» Assigned task
Pull every line holding the word "pics" out of the data and copy it.

[Saved entries]
-----
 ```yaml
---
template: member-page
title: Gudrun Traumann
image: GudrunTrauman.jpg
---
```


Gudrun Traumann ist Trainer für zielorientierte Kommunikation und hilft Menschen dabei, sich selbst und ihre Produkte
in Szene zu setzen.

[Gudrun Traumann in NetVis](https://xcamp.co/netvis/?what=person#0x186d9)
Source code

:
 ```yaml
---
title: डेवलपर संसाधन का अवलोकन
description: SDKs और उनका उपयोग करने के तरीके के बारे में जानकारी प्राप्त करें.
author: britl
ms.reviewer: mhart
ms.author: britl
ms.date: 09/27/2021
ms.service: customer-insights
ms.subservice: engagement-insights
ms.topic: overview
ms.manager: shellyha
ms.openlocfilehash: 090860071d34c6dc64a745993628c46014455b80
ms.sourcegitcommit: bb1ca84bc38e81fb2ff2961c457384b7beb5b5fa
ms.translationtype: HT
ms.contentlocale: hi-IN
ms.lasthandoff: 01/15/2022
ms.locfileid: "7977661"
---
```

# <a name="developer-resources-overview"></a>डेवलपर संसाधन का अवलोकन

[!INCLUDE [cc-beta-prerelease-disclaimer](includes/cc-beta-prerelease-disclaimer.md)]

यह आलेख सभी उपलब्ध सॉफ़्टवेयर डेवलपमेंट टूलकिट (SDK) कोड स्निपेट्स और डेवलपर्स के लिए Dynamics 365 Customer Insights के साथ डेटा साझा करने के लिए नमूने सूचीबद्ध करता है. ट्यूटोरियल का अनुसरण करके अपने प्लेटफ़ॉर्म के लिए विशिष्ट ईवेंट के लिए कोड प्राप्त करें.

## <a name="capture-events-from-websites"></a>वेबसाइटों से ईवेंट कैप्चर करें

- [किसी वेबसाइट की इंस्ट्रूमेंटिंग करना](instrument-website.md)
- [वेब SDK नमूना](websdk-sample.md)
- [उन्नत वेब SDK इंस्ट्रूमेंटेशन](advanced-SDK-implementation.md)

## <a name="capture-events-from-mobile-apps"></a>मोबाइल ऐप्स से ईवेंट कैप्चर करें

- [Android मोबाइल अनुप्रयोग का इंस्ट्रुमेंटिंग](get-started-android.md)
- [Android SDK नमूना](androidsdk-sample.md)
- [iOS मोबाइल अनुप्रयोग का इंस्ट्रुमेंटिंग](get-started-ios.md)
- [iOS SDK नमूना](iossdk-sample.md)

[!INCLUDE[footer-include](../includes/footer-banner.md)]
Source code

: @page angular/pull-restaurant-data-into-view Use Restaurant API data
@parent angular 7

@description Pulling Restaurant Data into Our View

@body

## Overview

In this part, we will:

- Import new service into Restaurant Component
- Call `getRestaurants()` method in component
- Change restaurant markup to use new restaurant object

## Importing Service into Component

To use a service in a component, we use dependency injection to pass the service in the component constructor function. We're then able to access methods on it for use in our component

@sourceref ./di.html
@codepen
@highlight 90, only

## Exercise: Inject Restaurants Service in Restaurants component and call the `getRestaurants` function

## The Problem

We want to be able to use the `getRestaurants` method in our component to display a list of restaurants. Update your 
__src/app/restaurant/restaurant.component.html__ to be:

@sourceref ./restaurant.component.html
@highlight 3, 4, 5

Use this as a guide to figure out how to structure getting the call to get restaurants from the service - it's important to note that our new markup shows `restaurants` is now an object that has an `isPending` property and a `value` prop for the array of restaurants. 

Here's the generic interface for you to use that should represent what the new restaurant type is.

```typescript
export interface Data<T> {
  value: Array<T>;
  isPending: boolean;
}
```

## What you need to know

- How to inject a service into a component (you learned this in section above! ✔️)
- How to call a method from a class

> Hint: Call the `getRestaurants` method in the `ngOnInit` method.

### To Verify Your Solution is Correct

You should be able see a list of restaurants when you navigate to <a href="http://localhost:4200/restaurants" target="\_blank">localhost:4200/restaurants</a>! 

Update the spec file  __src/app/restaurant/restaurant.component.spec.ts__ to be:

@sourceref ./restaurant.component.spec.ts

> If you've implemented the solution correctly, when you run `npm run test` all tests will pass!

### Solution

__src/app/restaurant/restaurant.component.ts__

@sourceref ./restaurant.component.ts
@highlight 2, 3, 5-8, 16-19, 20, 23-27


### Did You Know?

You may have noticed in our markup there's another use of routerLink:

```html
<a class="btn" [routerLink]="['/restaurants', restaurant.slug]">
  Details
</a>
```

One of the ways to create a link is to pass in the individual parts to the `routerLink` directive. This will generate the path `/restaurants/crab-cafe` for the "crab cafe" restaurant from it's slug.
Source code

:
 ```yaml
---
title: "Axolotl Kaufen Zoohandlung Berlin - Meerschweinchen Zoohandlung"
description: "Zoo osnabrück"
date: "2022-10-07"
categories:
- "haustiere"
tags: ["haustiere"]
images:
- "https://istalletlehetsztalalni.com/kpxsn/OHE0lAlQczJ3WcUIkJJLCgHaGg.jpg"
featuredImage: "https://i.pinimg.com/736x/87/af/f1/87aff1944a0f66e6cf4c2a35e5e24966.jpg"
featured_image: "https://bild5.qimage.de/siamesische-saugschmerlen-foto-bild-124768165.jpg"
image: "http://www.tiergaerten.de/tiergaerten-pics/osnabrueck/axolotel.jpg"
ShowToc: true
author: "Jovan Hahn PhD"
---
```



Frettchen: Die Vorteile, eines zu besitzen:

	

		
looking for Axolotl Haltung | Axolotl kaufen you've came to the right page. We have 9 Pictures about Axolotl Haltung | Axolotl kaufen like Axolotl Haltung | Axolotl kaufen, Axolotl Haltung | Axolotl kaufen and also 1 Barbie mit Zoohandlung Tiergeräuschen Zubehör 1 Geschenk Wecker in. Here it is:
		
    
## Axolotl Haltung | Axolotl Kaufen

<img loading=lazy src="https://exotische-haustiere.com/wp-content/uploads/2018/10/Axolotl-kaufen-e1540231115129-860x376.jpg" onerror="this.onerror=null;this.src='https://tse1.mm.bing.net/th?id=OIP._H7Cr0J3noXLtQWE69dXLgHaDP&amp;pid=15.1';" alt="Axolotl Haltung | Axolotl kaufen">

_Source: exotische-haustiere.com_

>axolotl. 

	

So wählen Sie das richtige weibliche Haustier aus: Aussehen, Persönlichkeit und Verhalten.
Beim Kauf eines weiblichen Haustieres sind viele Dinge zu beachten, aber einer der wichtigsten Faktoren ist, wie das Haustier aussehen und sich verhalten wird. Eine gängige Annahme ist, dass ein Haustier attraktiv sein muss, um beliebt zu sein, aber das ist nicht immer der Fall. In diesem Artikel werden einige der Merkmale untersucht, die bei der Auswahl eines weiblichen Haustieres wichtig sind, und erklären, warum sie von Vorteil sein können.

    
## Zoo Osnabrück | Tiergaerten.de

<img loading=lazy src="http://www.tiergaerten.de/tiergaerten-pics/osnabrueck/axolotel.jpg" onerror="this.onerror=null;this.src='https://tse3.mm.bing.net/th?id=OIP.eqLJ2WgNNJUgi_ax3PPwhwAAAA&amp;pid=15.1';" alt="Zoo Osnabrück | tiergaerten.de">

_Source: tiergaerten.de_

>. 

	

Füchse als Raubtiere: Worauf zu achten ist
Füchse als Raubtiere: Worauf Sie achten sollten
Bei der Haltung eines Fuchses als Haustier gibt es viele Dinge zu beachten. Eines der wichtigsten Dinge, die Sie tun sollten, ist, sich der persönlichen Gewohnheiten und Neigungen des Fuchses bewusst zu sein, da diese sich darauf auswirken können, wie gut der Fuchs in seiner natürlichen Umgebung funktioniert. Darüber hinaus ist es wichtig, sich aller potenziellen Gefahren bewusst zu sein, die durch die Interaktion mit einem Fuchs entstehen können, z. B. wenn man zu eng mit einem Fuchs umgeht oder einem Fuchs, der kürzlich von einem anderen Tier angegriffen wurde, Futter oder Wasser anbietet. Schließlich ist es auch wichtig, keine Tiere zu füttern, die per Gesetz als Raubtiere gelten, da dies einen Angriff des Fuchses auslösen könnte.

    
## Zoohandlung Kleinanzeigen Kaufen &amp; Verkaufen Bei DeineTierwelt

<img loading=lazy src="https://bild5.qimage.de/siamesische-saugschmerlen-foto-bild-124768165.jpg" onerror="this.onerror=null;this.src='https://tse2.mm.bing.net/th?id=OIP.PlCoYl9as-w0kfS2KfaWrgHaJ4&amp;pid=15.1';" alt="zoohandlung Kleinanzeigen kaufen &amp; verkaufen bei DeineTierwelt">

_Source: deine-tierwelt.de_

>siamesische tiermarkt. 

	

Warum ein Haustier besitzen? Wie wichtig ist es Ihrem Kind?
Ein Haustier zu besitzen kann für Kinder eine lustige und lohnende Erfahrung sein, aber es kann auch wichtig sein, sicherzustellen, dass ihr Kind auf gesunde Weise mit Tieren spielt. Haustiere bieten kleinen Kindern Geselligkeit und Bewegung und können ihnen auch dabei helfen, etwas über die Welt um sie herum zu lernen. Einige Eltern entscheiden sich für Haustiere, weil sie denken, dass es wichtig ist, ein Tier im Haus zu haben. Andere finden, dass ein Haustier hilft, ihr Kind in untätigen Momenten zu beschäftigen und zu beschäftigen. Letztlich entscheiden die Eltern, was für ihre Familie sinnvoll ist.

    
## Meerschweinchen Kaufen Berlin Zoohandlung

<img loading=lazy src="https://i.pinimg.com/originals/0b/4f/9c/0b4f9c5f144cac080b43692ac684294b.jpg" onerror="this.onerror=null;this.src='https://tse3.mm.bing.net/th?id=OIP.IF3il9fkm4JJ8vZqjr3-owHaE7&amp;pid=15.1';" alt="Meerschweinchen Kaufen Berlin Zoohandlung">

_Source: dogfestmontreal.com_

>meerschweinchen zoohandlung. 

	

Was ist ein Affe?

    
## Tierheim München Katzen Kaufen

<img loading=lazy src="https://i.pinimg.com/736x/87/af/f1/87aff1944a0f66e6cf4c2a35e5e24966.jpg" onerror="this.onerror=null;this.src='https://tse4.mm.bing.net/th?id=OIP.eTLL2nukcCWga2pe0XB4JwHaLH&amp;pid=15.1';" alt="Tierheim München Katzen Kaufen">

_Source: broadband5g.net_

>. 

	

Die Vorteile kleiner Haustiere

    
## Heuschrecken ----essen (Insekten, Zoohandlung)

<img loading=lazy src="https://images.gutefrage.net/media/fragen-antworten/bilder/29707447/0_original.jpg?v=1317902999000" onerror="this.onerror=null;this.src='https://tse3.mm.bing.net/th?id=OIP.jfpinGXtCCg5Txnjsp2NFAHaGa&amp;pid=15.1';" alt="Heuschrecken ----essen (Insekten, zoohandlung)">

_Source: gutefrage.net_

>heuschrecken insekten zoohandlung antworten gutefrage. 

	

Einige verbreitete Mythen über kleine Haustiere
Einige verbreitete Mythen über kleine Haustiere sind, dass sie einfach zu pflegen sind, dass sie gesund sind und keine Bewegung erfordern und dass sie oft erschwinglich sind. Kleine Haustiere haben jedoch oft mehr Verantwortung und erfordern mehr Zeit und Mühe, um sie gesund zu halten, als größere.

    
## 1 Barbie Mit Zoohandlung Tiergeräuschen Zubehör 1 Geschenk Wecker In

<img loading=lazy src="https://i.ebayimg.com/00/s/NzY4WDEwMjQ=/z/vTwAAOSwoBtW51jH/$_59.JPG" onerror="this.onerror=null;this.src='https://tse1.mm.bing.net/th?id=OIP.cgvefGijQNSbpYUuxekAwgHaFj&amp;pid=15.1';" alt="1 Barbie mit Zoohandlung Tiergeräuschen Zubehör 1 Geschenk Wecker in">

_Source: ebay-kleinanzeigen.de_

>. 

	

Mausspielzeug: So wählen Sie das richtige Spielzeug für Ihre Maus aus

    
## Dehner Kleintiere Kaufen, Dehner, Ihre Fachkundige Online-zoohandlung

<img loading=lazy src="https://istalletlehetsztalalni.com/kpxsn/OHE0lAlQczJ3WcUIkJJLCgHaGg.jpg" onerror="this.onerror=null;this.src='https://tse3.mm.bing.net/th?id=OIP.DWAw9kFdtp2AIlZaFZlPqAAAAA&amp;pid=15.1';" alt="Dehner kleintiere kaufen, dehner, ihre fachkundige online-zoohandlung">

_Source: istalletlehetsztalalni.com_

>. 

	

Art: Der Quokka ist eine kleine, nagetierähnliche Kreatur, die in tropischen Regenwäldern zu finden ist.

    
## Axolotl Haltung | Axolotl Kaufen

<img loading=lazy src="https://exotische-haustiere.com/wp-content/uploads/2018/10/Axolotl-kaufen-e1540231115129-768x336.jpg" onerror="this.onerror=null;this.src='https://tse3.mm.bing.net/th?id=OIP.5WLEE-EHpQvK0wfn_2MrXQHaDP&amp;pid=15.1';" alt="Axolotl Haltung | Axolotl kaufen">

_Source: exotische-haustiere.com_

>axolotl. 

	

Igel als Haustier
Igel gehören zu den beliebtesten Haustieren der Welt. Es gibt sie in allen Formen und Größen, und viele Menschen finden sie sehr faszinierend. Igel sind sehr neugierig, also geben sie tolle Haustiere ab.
-----
» Solution for this task
image: "http://www.tiergaerten.de/tiergaerten-pics/osnabrueck/axolotel.jpg"
<img loading=lazy src="http://www.tiergaerten.de/tiergaerten-pics/osnabrueck/axolotel.jpg" onerror="this.onerror=null;this.src='https://tse3.mm.bing.net/th?id=OIP.eqLJ2WgNNJUgi_ax3PPwhwAAAA&amp;pid=15.1';" alt="Zoo Osnabrück | tiergaerten.de">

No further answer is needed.